Özgür Gündem gazetesi ile dayanışmak amacıyla nöbetçi yayın yönetmenliği yaptığı için hakkında dava açılan kapatılan Özgür Radyo'nun Genel Yayın Koordinatörü Derya Okatan ile sorumlu yazı işleri müdürü İnan Kızılkaya'nın yargılanmasına başlandı.
İstanbul 22. Ağır Ceza Mahkemesi'ndeki duruşmayı Sınır Tanımayan Gazeteciler Örgütü temsilcileri Lucie Morillon, Johann Bihr, Rubina Möhring ve Anne Renzenbiring ve Türkiye Temsilcisi Erol Önderoğlu ile çok sayıda gazeteci izledi.

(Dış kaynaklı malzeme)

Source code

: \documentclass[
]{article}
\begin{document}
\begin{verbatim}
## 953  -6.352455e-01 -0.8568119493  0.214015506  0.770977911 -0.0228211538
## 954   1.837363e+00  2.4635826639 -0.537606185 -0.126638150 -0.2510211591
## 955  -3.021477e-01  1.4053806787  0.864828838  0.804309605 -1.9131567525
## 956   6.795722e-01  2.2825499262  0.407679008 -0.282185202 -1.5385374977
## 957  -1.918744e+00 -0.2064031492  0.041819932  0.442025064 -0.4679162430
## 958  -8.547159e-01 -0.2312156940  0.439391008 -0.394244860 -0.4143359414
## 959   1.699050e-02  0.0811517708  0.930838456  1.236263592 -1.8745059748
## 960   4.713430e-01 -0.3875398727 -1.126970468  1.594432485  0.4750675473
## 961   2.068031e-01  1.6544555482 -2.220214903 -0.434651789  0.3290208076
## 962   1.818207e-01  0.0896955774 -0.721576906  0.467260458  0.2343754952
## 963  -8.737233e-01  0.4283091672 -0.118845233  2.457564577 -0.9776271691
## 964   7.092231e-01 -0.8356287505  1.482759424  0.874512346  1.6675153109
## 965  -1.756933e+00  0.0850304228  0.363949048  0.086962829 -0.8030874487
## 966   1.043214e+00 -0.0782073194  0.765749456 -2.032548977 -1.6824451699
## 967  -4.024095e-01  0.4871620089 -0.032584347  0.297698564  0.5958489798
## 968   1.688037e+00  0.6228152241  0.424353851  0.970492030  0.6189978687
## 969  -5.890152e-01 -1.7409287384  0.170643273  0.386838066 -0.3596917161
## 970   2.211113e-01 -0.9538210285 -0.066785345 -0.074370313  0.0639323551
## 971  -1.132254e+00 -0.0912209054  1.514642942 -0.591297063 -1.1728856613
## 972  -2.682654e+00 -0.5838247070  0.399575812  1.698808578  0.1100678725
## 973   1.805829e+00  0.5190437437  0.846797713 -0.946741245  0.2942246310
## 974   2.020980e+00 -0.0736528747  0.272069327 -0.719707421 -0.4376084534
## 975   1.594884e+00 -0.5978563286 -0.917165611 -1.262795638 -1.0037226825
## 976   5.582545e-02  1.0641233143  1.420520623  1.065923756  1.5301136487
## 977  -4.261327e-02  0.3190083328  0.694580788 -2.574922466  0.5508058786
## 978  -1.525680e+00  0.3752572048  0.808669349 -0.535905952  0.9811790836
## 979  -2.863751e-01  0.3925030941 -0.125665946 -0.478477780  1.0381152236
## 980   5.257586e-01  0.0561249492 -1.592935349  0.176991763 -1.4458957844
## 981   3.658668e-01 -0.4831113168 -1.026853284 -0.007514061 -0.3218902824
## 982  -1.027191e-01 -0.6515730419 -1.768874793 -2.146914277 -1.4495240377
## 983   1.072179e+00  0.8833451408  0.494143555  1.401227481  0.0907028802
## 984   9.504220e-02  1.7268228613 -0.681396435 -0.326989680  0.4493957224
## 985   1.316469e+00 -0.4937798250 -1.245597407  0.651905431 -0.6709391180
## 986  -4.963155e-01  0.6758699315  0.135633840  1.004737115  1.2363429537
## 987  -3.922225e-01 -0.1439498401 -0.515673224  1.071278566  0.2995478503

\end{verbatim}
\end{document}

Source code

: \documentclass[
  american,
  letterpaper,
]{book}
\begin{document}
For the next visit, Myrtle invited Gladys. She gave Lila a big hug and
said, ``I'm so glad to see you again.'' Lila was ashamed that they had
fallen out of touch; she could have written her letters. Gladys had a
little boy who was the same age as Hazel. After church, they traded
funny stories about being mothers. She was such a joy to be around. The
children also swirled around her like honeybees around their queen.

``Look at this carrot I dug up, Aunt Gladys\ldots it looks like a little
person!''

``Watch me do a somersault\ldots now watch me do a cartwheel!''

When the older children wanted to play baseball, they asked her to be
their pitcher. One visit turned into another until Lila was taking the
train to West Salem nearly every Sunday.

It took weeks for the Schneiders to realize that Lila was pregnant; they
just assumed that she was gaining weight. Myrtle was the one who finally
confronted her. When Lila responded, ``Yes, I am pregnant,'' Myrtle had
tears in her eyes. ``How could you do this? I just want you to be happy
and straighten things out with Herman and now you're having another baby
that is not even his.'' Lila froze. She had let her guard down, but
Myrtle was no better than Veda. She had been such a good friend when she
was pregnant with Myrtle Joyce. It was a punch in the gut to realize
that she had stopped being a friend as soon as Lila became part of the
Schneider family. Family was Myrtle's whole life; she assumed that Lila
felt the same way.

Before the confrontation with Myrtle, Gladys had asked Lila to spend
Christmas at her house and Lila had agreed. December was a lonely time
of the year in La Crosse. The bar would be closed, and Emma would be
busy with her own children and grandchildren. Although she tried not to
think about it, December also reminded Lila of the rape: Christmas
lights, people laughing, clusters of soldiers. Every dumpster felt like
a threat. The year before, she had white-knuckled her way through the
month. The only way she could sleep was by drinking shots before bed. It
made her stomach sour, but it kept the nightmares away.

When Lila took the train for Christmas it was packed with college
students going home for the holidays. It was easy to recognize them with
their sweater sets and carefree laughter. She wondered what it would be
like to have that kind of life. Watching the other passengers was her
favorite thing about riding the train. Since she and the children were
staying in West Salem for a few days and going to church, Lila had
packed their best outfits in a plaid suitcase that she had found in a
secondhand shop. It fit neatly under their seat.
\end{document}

Silivri 9 No'lu Cezaevi'nde tutulan Kızılkaya, savunmasının başında cezaevindeki tutulma şartlarını anlatmak istedi. Mahkeme Başkanı, "Her duruşmada anlatıyorsun, ancak muhatabı biz değiliz" yanıtını verdi. Tecrit altında tutulduğunu bu nedenle kapsamlı savunma hazırlayamadığını belirten Kızılkaya, iddianamede suç delili olarak gösterilen haberlerin, basın ve ifade özgürlüğü ile halkın haber alma hakkı için yayınlandığını belirtti.
Nöbetçi Genel Yayın Yönetmeni Derya Okatan, 10 yıldır sürdürdüğü gazetecilik faaliyetinde en temel ilkesinin gerçeklerin halka ulaştırılması olduğunu belirtti, "Bu süre zarfında sadece sosyalist basında çalıştım. Ve çok şükür ki, çalıştığım basın kuruluşlarının güvenilirliğine dair bugüne kadar tek cümle eleştiri duymadım. Aksine, okurlarımız, dinleyenlerimiz bizim verdiğimiz haberlere duydukları güveni sıklıkla ifade etmişlerdir" dedi.
Ana akım medyanın hükümet ve sermaye grupları ile girdiği ilişkilere dikkat çeken Okatan, muhalif basının susturulduğunu anlattı. Özellikle 15 Temmuz darbe girişiminin ardından kanun hükmünde kararnameler ile çalıştığı Özgür Radyo'nun da içinde olduğu çok sayıda basın kuruluşunun kapatıldığını belirten Okatan, tutuklu gazetecilere dikkat çekti.
'BUGÜN HER ZAMANKİNDEN DAHA ÇOK GERÇEĞE İHTİYACIMIZ VAR'
İktidarın baskı yöntemiyle politikalarına rıza oluşturmaya çalıştığını belirten Okatan, "Bugün gerçeklere her zamankinden daha fazla ihtiyacımız var. Türkiye'de biran önce halkın gerçek, güvenilir haber almasının koşulları yaratılmak zorundadır. Bu, demokrasinin önkoşuludur. İşte Özgür Gündem gazetesinde nöbetçi genel yayın yönetmenliği yapmamın nedeni budur" dedi.
Türkiye'de hiçbir zaman tam olarak basın özgürlüğünün olmadığının altını çizen Derya Okatan, çözüm sürecinin sona ermesiyle birlikte özgür basın üzerindeki baskıların arttığını belirtti.
Okatan, iddianamede suç delili olarak gösterilen haberlere ilişkin de şunları söyledi: "Suçlamaya ilişkin olarak ise, her ne kadar künyedeki ismim sembolik olsa da, yani haber ve yazıların içeriğine müdahale yetkim olmasa da, iddianameye konu olan iki haberin de haber değeri taşıdığını düşünüyorum. İddianamede 'yaşam hakkının önüne diğer hiçbir hakkın geçemeyeceğine itibar etmediğimiz' söyleniyor. Burada savcının çok büyük bir yanılgı içerisinde olduğunu ifade etmek isterim. Yaşam hakkını savunduğum için havuz medyası gibi savaş çığırtkanlığı değil, barış gazeteciliği yapıyorum. Yaşam hakkını savunduğum için halkların gerçekleri görmesini istiyorum. Ve anlatmaya çalıştığım gerçek şudur: Mevcut iktidar Kürt sorununu barışçıl yöntemlerle çözmek yerine yeniden savaş politikalarını hayata geçirmiştir. Yaşam hakkı üstünlüğüne itibar etmeyen ben ve yargılanan diğer meslektaşlarım değil, siyasi iktidarın kendisidir. Mesela Gezi direnişinde taleplerini dile getiren insanların yaşam hakkı yok muydu? Ya da Cizre bodrumlarına sığınan sivillerin yaşam hakkı yok muydu?"
Okatan'ın savunmasının ardından dosya mütalaa için savcılığa gönderilirken, duruşma 9 Aralık 2016 tarihine ertelendi.